Solution 1:

I have done several WF4 projects so lets see if I can add any useful info to the other answers.

From the description of your business problem it sounds like WF4 is a good match, so no problems there.

Regarding your concerns you are right. Basically WF4 is a new product and is lacking some important features and has some rough edges. There is a learning curve, you do have to do some things differently. The main point is long running and serialization, which is something the average developer is not used to and requires some thought to get right as I hear far too often that people have problems serializing an entities framework data context.

Most of the time using workflow services hosted in IIS/WAS is the best route when doing these long running type of workflows. That makes solving the versioning problem not to hard either, just have the first message return the workflow version and make that a part of each subsequent message. Next put the WCF router in between that routes the message to the correct endpoint based on the version.
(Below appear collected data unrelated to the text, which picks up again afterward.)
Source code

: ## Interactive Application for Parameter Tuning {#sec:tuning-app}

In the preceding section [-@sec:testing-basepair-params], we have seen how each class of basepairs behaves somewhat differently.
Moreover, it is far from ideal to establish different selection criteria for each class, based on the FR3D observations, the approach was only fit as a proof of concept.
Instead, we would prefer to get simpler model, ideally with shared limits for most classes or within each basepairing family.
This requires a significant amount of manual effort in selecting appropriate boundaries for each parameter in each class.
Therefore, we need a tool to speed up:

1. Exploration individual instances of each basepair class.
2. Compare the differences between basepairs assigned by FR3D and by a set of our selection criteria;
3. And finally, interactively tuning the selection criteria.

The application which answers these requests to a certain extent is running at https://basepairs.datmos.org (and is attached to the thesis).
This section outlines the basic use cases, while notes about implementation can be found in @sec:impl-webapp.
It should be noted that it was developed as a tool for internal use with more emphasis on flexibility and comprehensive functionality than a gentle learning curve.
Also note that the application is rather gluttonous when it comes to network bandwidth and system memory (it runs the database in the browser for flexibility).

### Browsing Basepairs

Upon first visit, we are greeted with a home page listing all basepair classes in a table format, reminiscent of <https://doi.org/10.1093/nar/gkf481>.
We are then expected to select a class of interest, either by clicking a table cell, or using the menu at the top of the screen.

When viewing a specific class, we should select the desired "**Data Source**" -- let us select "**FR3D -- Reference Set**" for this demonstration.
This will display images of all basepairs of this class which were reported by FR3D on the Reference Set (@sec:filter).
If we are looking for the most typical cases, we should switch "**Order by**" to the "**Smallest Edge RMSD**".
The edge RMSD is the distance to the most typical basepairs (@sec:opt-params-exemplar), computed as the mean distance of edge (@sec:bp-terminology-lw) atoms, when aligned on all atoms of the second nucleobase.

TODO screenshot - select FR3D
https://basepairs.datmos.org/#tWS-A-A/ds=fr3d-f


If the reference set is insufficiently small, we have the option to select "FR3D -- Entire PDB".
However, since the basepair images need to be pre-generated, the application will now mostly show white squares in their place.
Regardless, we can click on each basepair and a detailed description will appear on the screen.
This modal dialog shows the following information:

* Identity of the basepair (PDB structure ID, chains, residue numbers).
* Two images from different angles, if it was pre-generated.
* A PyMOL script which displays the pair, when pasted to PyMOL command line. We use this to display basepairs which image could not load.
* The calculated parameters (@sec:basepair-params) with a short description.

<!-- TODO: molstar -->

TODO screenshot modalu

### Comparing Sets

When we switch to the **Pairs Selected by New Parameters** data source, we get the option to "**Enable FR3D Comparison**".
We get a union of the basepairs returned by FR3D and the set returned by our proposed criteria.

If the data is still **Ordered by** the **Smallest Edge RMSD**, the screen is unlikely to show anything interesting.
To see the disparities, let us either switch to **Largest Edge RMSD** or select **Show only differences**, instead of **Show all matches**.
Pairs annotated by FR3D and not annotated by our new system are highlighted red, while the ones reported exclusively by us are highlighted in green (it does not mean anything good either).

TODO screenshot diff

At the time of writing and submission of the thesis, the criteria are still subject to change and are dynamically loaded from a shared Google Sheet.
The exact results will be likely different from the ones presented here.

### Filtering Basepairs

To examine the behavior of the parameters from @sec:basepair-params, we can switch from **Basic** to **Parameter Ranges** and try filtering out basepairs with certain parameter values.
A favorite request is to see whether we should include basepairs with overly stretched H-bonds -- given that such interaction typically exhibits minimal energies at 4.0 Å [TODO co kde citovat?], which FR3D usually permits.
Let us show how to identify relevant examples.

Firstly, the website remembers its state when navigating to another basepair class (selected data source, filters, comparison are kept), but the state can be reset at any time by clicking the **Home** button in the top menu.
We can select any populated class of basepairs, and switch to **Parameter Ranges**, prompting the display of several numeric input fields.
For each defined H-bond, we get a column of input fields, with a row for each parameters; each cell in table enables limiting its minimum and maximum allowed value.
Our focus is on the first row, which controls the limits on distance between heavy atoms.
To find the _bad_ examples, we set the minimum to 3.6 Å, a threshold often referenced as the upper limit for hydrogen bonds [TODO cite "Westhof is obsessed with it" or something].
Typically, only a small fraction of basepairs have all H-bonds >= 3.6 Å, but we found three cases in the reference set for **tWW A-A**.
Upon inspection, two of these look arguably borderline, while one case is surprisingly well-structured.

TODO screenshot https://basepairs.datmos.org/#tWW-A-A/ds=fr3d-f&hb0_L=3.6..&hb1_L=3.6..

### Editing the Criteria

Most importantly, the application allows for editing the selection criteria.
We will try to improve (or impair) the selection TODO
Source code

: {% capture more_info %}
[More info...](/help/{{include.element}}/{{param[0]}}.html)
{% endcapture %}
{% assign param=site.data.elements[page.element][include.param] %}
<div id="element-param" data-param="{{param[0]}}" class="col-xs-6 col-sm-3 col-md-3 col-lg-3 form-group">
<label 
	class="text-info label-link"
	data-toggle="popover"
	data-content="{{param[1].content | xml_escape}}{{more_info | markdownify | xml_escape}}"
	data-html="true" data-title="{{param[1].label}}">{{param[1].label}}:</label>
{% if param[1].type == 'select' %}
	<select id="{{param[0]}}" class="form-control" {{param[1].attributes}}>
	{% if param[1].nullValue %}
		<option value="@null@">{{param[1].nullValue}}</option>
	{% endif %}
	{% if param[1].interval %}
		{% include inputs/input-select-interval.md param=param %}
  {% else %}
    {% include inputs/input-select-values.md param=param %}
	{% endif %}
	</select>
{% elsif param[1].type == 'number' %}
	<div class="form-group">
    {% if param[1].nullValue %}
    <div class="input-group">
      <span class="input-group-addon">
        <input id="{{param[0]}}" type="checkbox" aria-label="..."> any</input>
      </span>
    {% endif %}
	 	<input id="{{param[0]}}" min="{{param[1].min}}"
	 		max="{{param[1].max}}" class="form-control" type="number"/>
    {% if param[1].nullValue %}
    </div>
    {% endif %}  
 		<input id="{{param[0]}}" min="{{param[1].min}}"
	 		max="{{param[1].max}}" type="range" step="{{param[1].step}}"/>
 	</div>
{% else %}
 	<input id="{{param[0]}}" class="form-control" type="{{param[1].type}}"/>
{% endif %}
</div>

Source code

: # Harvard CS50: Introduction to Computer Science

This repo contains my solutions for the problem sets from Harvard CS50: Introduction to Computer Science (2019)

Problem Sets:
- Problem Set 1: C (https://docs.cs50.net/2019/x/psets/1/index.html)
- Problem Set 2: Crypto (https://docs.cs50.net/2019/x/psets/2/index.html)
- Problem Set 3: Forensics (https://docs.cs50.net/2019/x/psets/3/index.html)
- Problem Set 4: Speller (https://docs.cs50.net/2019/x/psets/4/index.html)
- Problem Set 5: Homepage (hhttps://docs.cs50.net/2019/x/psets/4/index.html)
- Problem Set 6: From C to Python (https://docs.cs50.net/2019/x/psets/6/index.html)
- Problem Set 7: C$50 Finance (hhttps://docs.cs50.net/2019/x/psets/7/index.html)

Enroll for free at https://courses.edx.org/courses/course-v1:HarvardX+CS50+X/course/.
The basic is never to change an existing workflow, always create a new one.

So what is my advise to you? Don't take a big gamble on a unknown, and for you unproven, piece of technology. Do a small, non critical, piece of the application using WF4. That way if it works you can expand on it but if it fails you can rip it out and replace it with more traditional .NET code. That way you get real experience with WF4 instead of having to base a decision on second hand information and you learn a new and powerful technology in the process. If possible take a course on WF4 as that will save you a lot of time in getting up to speed (shameless self plug here).

About the Simple State Machine. I have not used it but I was under the impression it was for short running, in memory, state machines. One of the main benefits of WF4 is the long running aspects.

Solution 2:

I have come to this dilemma couple of times and I had chosen not to use Work Flow foundation. Some of considerations (similar to yours) were

  1. Involved work flows were lot simpler (a combination of state machine and sequential actions) and doing it in WF seems to overkill for efforts involved.
  2. Learning curve for developers to understand and to use WF effectively was considered high. Status transition table describing valid transitions and actions to be taken are used for additional flexibility and developers were comfortable with it, easily understanding the concept and purpose.
  3. Chances of business process changes were slim and rudimentary changes were easily possible with help of transition table. A change in transition would mean a database script while change in actions would result in new release/patch. However, probability of such occurrence was deemed to be low.

Looking back after 13-14 months, I still think that decision of not using WF was correct. IMO, WF makes sense where there is strong likely hood that work flow can change and/or business rules can change. WF allows to isolate workflow in separate file and so making it configurable by users will be simpler.